Go through the entries below and return every line that contains "进行大修时".

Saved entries
*** Block opens ***
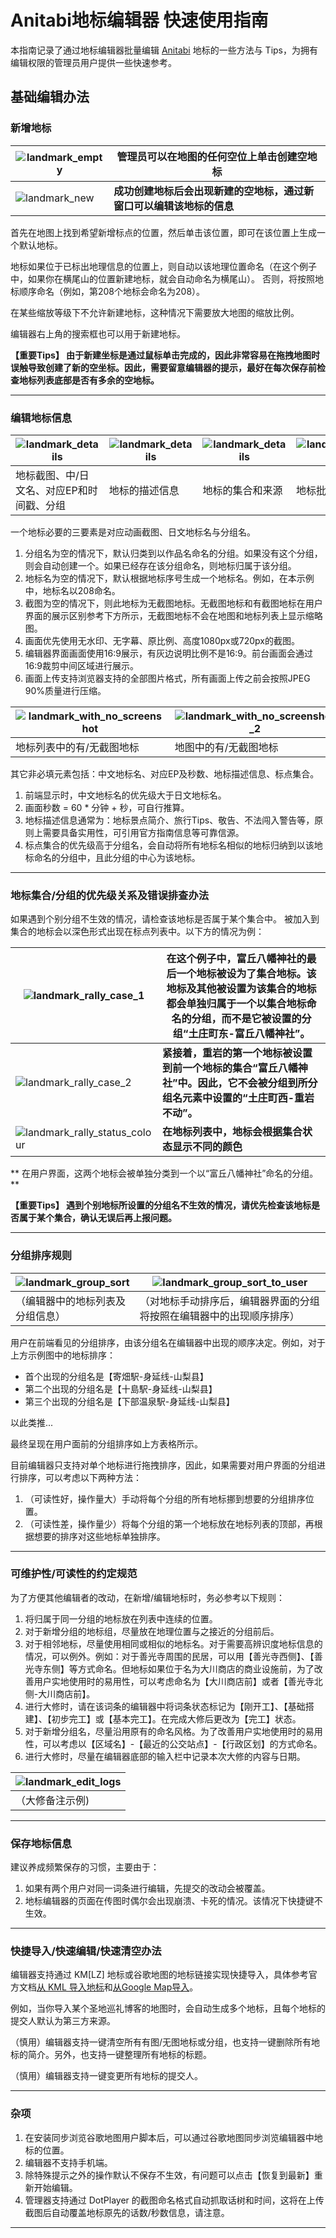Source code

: # Anitabi地标编辑器 快速使用指南

本指南记录了通过地标编辑器批量编辑 [Anitabi](https://anitabi.cn/map) 地标的一些方法与 Tips，为拥有编辑权限的管理员用户提供一些快速参考。

## 基础编辑办法

### 新增地标




| ![landmark_empty](./img/tutorial-editor/landmark_empty.png) | **管理员可以在地图的任何空位上单击创建空地标**           |
|-------------------------------------------------------------|-------------------------------------|
| ![landmark_new](./img/tutorial-editor/landmark_new.png)                            | **成功创建地标后会出现新建的空地标，通过新窗口可以编辑该地标的信息** | 

首先在地图上找到希望新增标点的位置，然后单击该位置，即可在该位置上生成一个默认地标。

地标如果位于已标出地理信息的位置上，则自动以该地理位置命名（在这个例子中，如果你在横尾山的位置新建地标，就会自动命名为横尾山）。
否则，将按照地标顺序命名（例如，第208个地标会命名为208）。

在某些缩放等级下不允许新建地标，这种情况下需要放大地图的缩放比例。

编辑器右上角的搜索框也可以用于新建地标。

**【重要Tips】 由于新建坐标是通过鼠标单击完成的，因此非常容易在拖拽地图时误触导致创建了新的空坐标。因此，需要留意编辑器的提示，最好在每次保存前检查地标列表底部是否有多余的空地标。**

---

### 编辑地标信息

| ![landmark_details](./img/tutorial-editor/landmark_details_head.png)           | ![landmark_details](./img/tutorial-editor/landmark_details_desc.png)  |![landmark_details](./img/tutorial-editor/landmark_details_rally_n_source.png) | ![landmark_details](./img/tutorial-editor/landmark_details_group.png) |
|--------------------------------------------------------------------------------|-----------------------------------------------------------------------|--------------------------------------------------------------------------------|-----------------------------------------------------------------------|
| 地标截图、中/日文名、对应EP和时间戳、分组                                                        | 地标的描述信息                       |地标的集合和来源                                                                      | 地标批量分组                                                              |

一个地标必要的三要素是对应动画截图、日文地标名与分组名。

1. 分组名为空的情况下，默认归类到以作品名命名的分组。如果没有这个分组，则会自动创建一个。如果已经存在该分组命名，则地标归属于该分组。  
2. 地标名为空的情况下，默认根据地标序号生成一个地标名。例如，在本示例中，地标名以208命名。  
3. 截图为空的情况下，则此地标为无截图地标。无截图地标和有截图地标在用户界面的展示区别参考下方所示，无截图地标不会在地图和地标列表上显示缩略图。
4. 画面优先使用无水印、无字幕、原比例、高度1080px或720px的截图。  
5. 编辑器界面画面使用16:9展示，有灰边说明比例不是16:9。前台画面会通过16:9裁剪中间区域进行展示。  
6. 画面上传支持浏览器支持的全部图片格式，所有画面上传之前会按照JPEG 90%质量进行压缩。

| ![landmark_with_no_screenshot](./img/tutorial-editor/landmark_with_no_screenshot.png) | ![landmark_with_no_screenshot_2](./img/tutorial-editor/landmark_with_no_screenshot_2.png) |
|---------------------------------------------------------------------------------------|-------------------------------------------------------------------------------------------|
| 地标列表中的有/无截图地标                                                                         | 地图中的有/无截图地标                                                                               |

其它非必填元素包括：中文地标名、对应EP及秒数、地标描述信息、标点集合。

1. 前端显示时，中文地标名的优先级大于日文地标名。  
2. 画面秒数 = 60 * 分钟 + 秒，可自行推算。
3. 地标描述信息通常为：地标景点简介、旅行Tips、敬告、不法闯入警告等，原则上需要具备实用性，可引用官方指南信息等可靠信源。  
4. 标点集合的优先级高于分组名，会自动将所有地标名相似的地标归纳到以该地标命名的分组中，且此分组的中心为该地标。

---

### 地标集合/分组的优先级关系及错误排查办法

如果遇到个别分组不生效的情况，请检查该地标是否属于某个集合中。 被加入到集合的地标会以深色形式出现在标点列表中。以下方的情况为例：

| ![landmark_rally_case_1](./img/tutorial-editor/landmark_rally_case_1.png) | 在这个例子中，富丘八幡神社的最后一个地标被设为了集合地标。该地标及其他被设置为该集合的地标都会单独归属于一个以集合地标命名的分组，而不是它被设置的分组“土庄町东-富丘八幡神社”。 |
|---------------------------------------------------------------------------------------|-------------------------------------------------------------------------------------------|
| ![landmark_rally_case_2](./img/tutorial-editor/landmark_rally_case_2.png)                                                                       | **紧接着，重岩的第一个地标被设置到前一个地标的集合“富丘八幡神社”中。因此，它不会被分组到所分组名元素中设置的“土庄町西-重岩不动”。**                    |
| ![landmark_rally_status_colour](./img/tutorial-editor/landmark_rally_status_colour.png)                                                                      | **在地标列表中，地标会根据集合状态显示不同的颜色**                                                               |

** 在用户界面，这两个地标会被单独分类到一个以“富丘八幡神社”命名的分组。 **

**【重要Tips】 遇到个别地标所设置的分组名不生效的情况，请优先检查该地标是否属于某个集合，确认无误后再上报问题。**

---

### 分组排序规则

| ![landmark_group_sort](./img/tutorial-editor/landmark_group_sort.png) |![landmark_group_sort_to_user](./img/tutorial-editor/landmark_group_sort_to_user.png)    |
|-----------------------------------------------------------------------|-----------------------------------------------------------------------|
|                        （编辑器中的地标列表及分组信息）                           |（对地标手动排序后，编辑器界面的分组将按照在编辑器中的出现顺序排序）                                 |

用户在前端看见的分组排序，由该分组名在编辑器中出现的顺序决定。例如，对于上方示例图中的地标排序：

- 首个出现的分组名是【寄畑駅-身延线-山梨县】  
- 第二个出现的分组名是【十島駅-身延线-山梨县】  
- 第三个出现的分组名是【下部温泉駅-身延线-山梨县】  

以此类推...

最终呈现在用户面前的分组排序如上方表格所示。

目前编辑器只支持对单个地标进行拖拽排序，因此，如果需要对用户界面的分组进行排序，可以考虑以下两种方法：

1. （可读性好，操作量大）手动将每个分组的所有地标挪到想要的分组排序位置。
2. （可读性差，操作量少）将每个分组的第一个地标放在地标列表的顶部，再根据想要的排序对这些地标单独排序。

--- 

### 可维护性/可读性的约定规范

为了方便其他编辑者的改动，在新增/编辑地标时，务必参考以下规则：

1. 将归属于同一分组的地标放在列表中连续的位置。  
2. 对于新增分组的地标组，尽量放在地理位置与之接近的分组前后。  
3. 对于相邻地标，尽量使用相同或相似的地标名。对于需要高辨识度地标信息的情况，可以例外。例如：对于善光寺周围的民居，可以用【善光寺西侧】、【善光寺东侧】等方式命名。但地标如果位于名为大川商店的商业设施前，为了改善用户实地使用时的易用性，可以考虑命名为【大川商店前】或者【善光寺北侧-大川商店前】。  
4. 进行大修时，请在该词条的编辑器中将词条状态标记为【刚开工】、【基础搭建】、【初步完工】或【基本完工】。在完成大修后更改为【完工】状态。  
5. 对于新增分组名，尽量沿用原有的命名风格。为了改善用户实地使用时的易用性，可以考虑以【区域名】-【最近的公交站点】-【行政区划】的方式命名。
6. 进行大修时，尽量在编辑器底部的输入栏中记录本次大修的内容与日期。

| ![landmark_edit_logs](./img/tutorial-editor/edit_logs.png) |
|------------------------------------------------------------|
| （大修备注示例)                                                   |

---

### 保存地标信息

建议养成频繁保存的习惯，主要由于：

1. 如果有两个用户对同一词条进行编辑，先提交的改动会被覆盖。  
2. 地标编辑器的页面在传图时偶尔会出现崩溃、卡死的情况。该情况下快捷键不生效。

---

### 快捷导入/快速编辑/快速清空办法

编辑器支持通过 KM[LZ] 地标或谷歌地图的地标链接实现快捷导入，具体参考官方文档[从 KML 导入地标](https://github.com/anitabi/anitabi.cn-document/blob/main/tutorial-basics/import-from-kml.md)和[从Google Map导入](https://github.com/anitabi/anitabi.cn-document/blob/main/tutorial-basics/jump-from-google-map.md)。

例如，当你导入某个圣地巡礼博客的地图时，会自动生成多个地标，且每个地标的提交人默认为第三方来源。

（慎用）编辑器支持一键清空所有有图/无图地标或分组，也支持一键删除所有地标的简介。另外，也支持一键整理所有地标的标题。

（慎用）编辑器支持一键变更所有地标的提交人。

---

### 杂项

1. 在安装同步浏览谷歌地图用户脚本后，可以通过谷歌地图同步浏览编辑器中地标的位置。  
2. 编辑器不支持手机端。  
3. 除特殊提示之外的操作默认不保存不生效，有问题可以点击【恢复到最新】重新开始编辑。
4. 管理器支持通过 DotPlayer 的截图命名格式自动抓取话树和时间，这将在上传截图后自动覆盖地标原先的话数/秒数信息，请注意。

---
*** Block closes ***
§ EXERCISE RESPONSE
4. 进行大修时，请在该词条的编辑器中将词条状态标记为【刚开工】、【基础搭建】、【初步完工】或【基本完工】。在完成大修后更改为【完工】状态。  
6. 进行大修时，尽量在编辑器底部的输入栏中记录本次大修的内容与日期。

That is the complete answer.